>>>
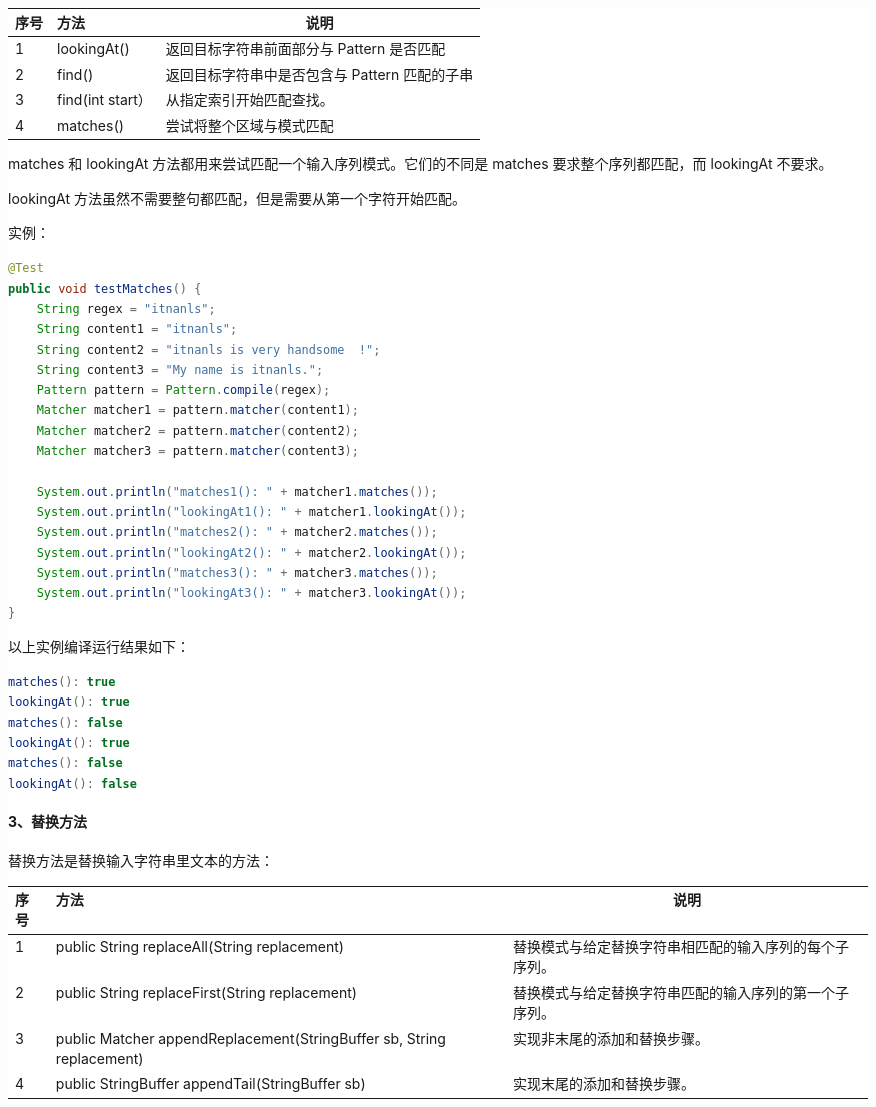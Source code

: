 | **序号** | 方法             | 说明                                          |
| :------- | :--------------- | --------------------------------------------- |
| 1        | lookingAt()      | 返回目标字符串前面部分与 Pattern 是否匹配     |
| 2        | find()           | 返回目标字符串中是否包含与 Pattern 匹配的子串 |
| 3        | find(int start） | 从指定索引开始匹配查找。                      |
| 4        | matches()        | 尝试将整个区域与模式匹配                      |

matches 和 lookingAt 方法都用来尝试匹配一个输入序列模式。它们的不同是 matches 要求整个序列都匹配，而 lookingAt 不要求。

lookingAt 方法虽然不需要整句都匹配，但是需要从第一个字符开始匹配。

实例：

```java
@Test
public void testMatches() {
    String regex = "itnanls";
    String content1 = "itnanls";
    String content2 = "itnanls is very handsome  !";
    String content3 = "My name is itnanls.";
    Pattern pattern = Pattern.compile(regex);
    Matcher matcher1 = pattern.matcher(content1);
    Matcher matcher2 = pattern.matcher(content2);
    Matcher matcher3 = pattern.matcher(content3);

    System.out.println("matches1(): " + matcher1.matches());
    System.out.println("lookingAt1(): " + matcher1.lookingAt());
    System.out.println("matches2(): " + matcher2.matches());
    System.out.println("lookingAt2(): " + matcher2.lookingAt());
    System.out.println("matches3(): " + matcher3.matches());
    System.out.println("lookingAt3(): " + matcher3.lookingAt());
}
```

以上实例编译运行结果如下：

```java
matches(): true
lookingAt(): true
matches(): false
lookingAt(): true
matches(): false
lookingAt(): false
```

#### 3、替换方法

替换方法是替换输入字符串里文本的方法：

| **序号** | 方法                                                                  | 说明                                                   |
| :------- | :-------------------------------------------------------------------- | ------------------------------------------------------ |
| 1        | public String replaceAll(String replacement)                          | 替换模式与给定替换字符串相匹配的输入序列的每个子序列。 |
| 2        | public String replaceFirst(String replacement)                        | 替换模式与给定替换字符串匹配的输入序列的第一个子序列。 |
| 3        | public Matcher appendReplacement(StringBuffer sb, String replacement) | 实现非末尾的添加和替换步骤。                           |
| 4        | public StringBuffer appendTail(StringBuffer sb)                       | 实现末尾的添加和替换步骤。                             |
<<<
§ **Work task**: Say, as a bare number, how many lines in the entries above include the string "itnanls".

§ **Response area**: 4